### Record set
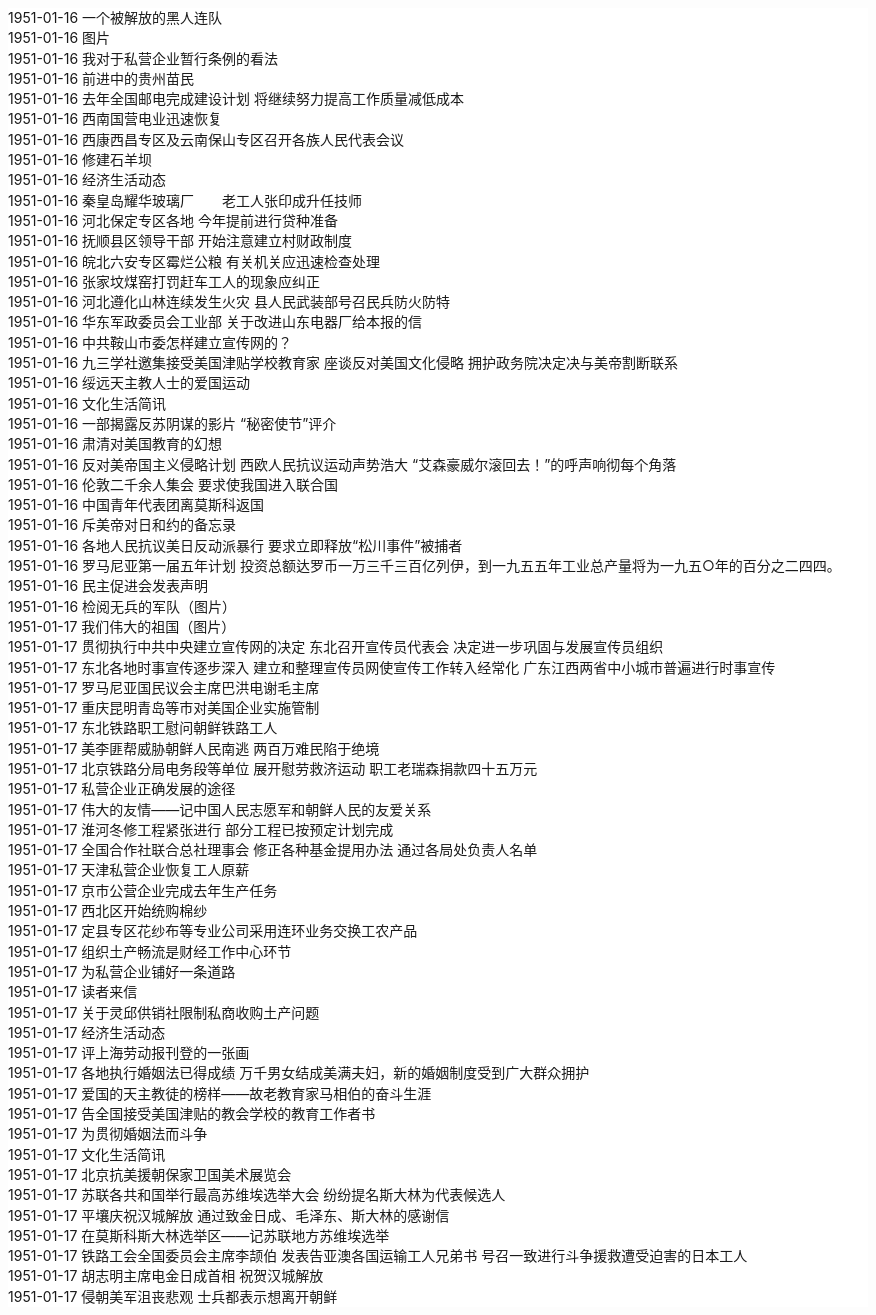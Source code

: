 1951-01-16 一个被解放的黑人连队  
1951-01-16 图片  
1951-01-16 我对于私营企业暂行条例的看法  
1951-01-16 前进中的贵州苗民  
1951-01-16 去年全国邮电完成建设计划  将继续努力提高工作质量减低成本  
1951-01-16 西南国营电业迅速恢复  
1951-01-16 西康西昌专区及云南保山专区召开各族人民代表会议  
1951-01-16 修建石羊坝  
1951-01-16 经济生活动态  
1951-01-16 秦皇岛耀华玻璃厂　　老工人张印成升任技师  
1951-01-16 河北保定专区各地  今年提前进行贷种准备  
1951-01-16 抚顺县区领导干部  开始注意建立村财政制度  
1951-01-16 皖北六安专区霉烂公粮  有关机关应迅速检查处理  
1951-01-16 张家坟煤窑打罚赶车工人的现象应纠正  
1951-01-16 河北遵化山林连续发生火灾  县人民武装部号召民兵防火防特  
1951-01-16 华东军政委员会工业部  关于改进山东电器厂给本报的信  
1951-01-16 中共鞍山市委怎样建立宣传网的？  
1951-01-16 九三学社邀集接受美国津贴学校教育家  座谈反对美国文化侵略  拥护政务院决定决与美帝割断联系  
1951-01-16 绥远天主教人士的爱国运动  
1951-01-16 文化生活简讯  
1951-01-16 一部揭露反苏阴谋的影片  “秘密使节”评介  
1951-01-16 肃清对美国教育的幻想  
1951-01-16 反对美帝国主义侵略计划  西欧人民抗议运动声势浩大  “艾森豪威尔滚回去！”的呼声响彻每个角落  
1951-01-16 伦敦二千余人集会  要求使我国进入联合国  
1951-01-16 中国青年代表团离莫斯科返国  
1951-01-16 斥美帝对日和约的备忘录  
1951-01-16 各地人民抗议美日反动派暴行  要求立即释放“松川事件”被捕者  
1951-01-16 罗马尼亚第一届五年计划  投资总额达罗币一万三千三百亿列伊，到一九五五年工业总产量将为一九五○年的百分之二四四。  
1951-01-16 民主促进会发表声明  
1951-01-16 检阅无兵的军队（图片）  
1951-01-17 我们伟大的祖国（图片）  
1951-01-17 贯彻执行中共中央建立宣传网的决定  东北召开宣传员代表会  决定进一步巩固与发展宣传员组织  
1951-01-17 东北各地时事宣传逐步深入  建立和整理宣传员网使宣传工作转入经常化  广东江西两省中小城市普遍进行时事宣传  
1951-01-17 罗马尼亚国民议会主席巴洪电谢毛主席  
1951-01-17 重庆昆明青岛等市对美国企业实施管制  
1951-01-17 东北铁路职工慰问朝鲜铁路工人  
1951-01-17 美李匪帮威胁朝鲜人民南逃  两百万难民陷于绝境  
1951-01-17 北京铁路分局电务段等单位  展开慰劳救济运动  职工老瑞森捐款四十五万元  
1951-01-17 私营企业正确发展的途径  
1951-01-17 伟大的友情——记中国人民志愿军和朝鲜人民的友爱关系  
1951-01-17 淮河冬修工程紧张进行  部分工程已按预定计划完成  
1951-01-17 全国合作社联合总社理事会  修正各种基金提用办法  通过各局处负责人名单  
1951-01-17 天津私营企业恢复工人原薪  
1951-01-17 京市公营企业完成去年生产任务  
1951-01-17 西北区开始统购棉纱  
1951-01-17 定县专区花纱布等专业公司采用连环业务交换工农产品  
1951-01-17 组织土产畅流是财经工作中心环节  
1951-01-17 为私营企业铺好一条道路  
1951-01-17 读者来信  
1951-01-17 关于灵邱供销社限制私商收购土产问题  
1951-01-17 经济生活动态  
1951-01-17 评上海劳动报刊登的一张画  
1951-01-17 各地执行婚姻法已得成绩  万千男女结成美满夫妇，新的婚姻制度受到广大群众拥护  
1951-01-17 爱国的天主教徒的榜样——故老教育家马相伯的奋斗生涯  
1951-01-17 告全国接受美国津贴的教会学校的教育工作者书  
1951-01-17 为贯彻婚姻法而斗争  
1951-01-17 文化生活简讯  
1951-01-17 北京抗美援朝保家卫国美术展览会  
1951-01-17 苏联各共和国举行最高苏维埃选举大会  纷纷提名斯大林为代表候选人  
1951-01-17 平壤庆祝汉城解放  通过致金日成、毛泽东、斯大林的感谢信  
1951-01-17 在莫斯科斯大林选举区——记苏联地方苏维埃选举  
1951-01-17 铁路工会全国委员会主席李颉伯  发表告亚澳各国运输工人兄弟书  号召一致进行斗争援救遭受迫害的日本工人  
1951-01-17 胡志明主席电金日成首相  祝贺汉城解放  
1951-01-17 侵朝美军沮丧悲观  士兵都表示想离开朝鲜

### Instructions for the task
No pictures belong in the copy; output every record exactly.

### Response area
Source code

: 1951-01-16 一个被解放的黑人连队  
1951-01-16 图片  
1951-01-16 我对于私营企业暂行条例的看法  
1951-01-16 前进中的贵州苗民  
1951-01-16 去年全国邮电完成建设计划  将继续努力提高工作质量减低成本  
1951-01-16 西南国营电业迅速恢复  
1951-01-16 西康西昌专区及云南保山专区召开各族人民代表会议  
1951-01-16 修建石羊坝  
1951-01-16 经济生活动态  
1951-01-16 秦皇岛耀华玻璃厂　　老工人张印成升任技师  
1951-01-16 河北保定专区各地  今年提前进行贷种准备  
1951-01-16 抚顺县区领导干部  开始注意建立村财政制度  
1951-01-16 皖北六安专区霉烂公粮  有关机关应迅速检查处理  
1951-01-16 张家坟煤窑打罚赶车工人的现象应纠正  
1951-01-16 河北遵化山林连续发生火灾  县人民武装部号召民兵防火防特  
1951-01-16 华东军政委员会工业部  关于改进山东电器厂给本报的信  
1951-01-16 中共鞍山市委怎样建立宣传网的？  
1951-01-16 九三学社邀集接受美国津贴学校教育家  座谈反对美国文化侵略  拥护政务院决定决与美帝割断联系  
1951-01-16 绥远天主教人士的爱国运动  
1951-01-16 文化生活简讯  
1951-01-16 一部揭露反苏阴谋的影片  “秘密使节”评介  
1951-01-16 肃清对美国教育的幻想  
1951-01-16 反对美帝国主义侵略计划  西欧人民抗议运动声势浩大  “艾森豪威尔滚回去！”的呼声响彻每个角落  
1951-01-16 伦敦二千余人集会  要求使我国进入联合国  
1951-01-16 中国青年代表团离莫斯科返国  
1951-01-16 斥美帝对日和约的备忘录  
1951-01-16 各地人民抗议美日反动派暴行  要求立即释放“松川事件”被捕者  
1951-01-16 罗马尼亚第一届五年计划  投资总额达罗币一万三千三百亿列伊，到一九五五年工业总产量将为一九五○年的百分之二四四。  
1951-01-16 民主促进会发表声明  
1951-01-16 检阅无兵的军队（图片）  
1951-01-17 我们伟大的祖国（图片）  
1951-01-17 贯彻执行中共中央建立宣传网的决定  东北召开宣传员代表会  决定进一步巩固与发展宣传员组织  
1951-01-17 东北各地时事宣传逐步深入  建立和整理宣传员网使宣传工作转入经常化  广东江西两省中小城市普遍进行时事宣传  
1951-01-17 罗马尼亚国民议会主席巴洪电谢毛主席  
1951-01-17 重庆昆明青岛等市对美国企业实施管制  
1951-01-17 东北铁路职工慰问朝鲜铁路工人  
1951-01-17 美李匪帮威胁朝鲜人民南逃  两百万难民陷于绝境  
1951-01-17 北京铁路分局电务段等单位  展开慰劳救济运动  职工老瑞森捐款四十五万元  
1951-01-17 私营企业正确发展的途径  
1951-01-17 伟大的友情——记中国人民志愿军和朝鲜人民的友爱关系  
1951-01-17 淮河冬修工程紧张进行  部分工程已按预定计划完成  
1951-01-17 全国合作社联合总社理事会  修正各种基金提用办法  通过各局处负责人名单  
1951-01-17 天津私营企业恢复工人原薪  
1951-01-17 京市公营企业完成去年生产任务  
1951-01-17 西北区开始统购棉纱  
1951-01-17 定县专区花纱布等专业公司采用连环业务交换工农产品  
1951-01-17 组织土产畅流是财经工作中心环节  
1951-01-17 为私营企业铺好一条道路  
1951-01-17 读者来信  
1951-01-17 关于灵邱供销社限制私商收购土产问题  
1951-01-17 经济生活动态  
1951-01-17 评上海劳动报刊登的一张画  
1951-01-17 各地执行婚姻法已得成绩  万千男女结成美满夫妇，新的婚姻制度受到广大群众拥护  
1951-01-17 爱国的天主教徒的榜样——故老教育家马相伯的奋斗生涯  
1951-01-17 告全国接受美国津贴的教会学校的教育工作者书  
1951-01-17 为贯彻婚姻法而斗争  
1951-01-17 文化生活简讯  
1951-01-17 北京抗美援朝保家卫国美术展览会  
1951-01-17 苏联各共和国举行最高苏维埃选举大会  纷纷提名斯大林为代表候选人  
1951-01-17 平壤庆祝汉城解放  通过致金日成、毛泽东、斯大林的感谢信  
1951-01-17 在莫斯科斯大林选举区——记苏联地方苏维埃选举  
1951-01-17 铁路工会全国委员会主席李颉伯  发表告亚澳各国运输工人兄弟书  号召一致进行斗争援救遭受迫害的日本工人  
1951-01-17 胡志明主席电金日成首相  祝贺汉城解放  
1951-01-17 侵朝美军沮丧悲观  士兵都表示想离开朝鲜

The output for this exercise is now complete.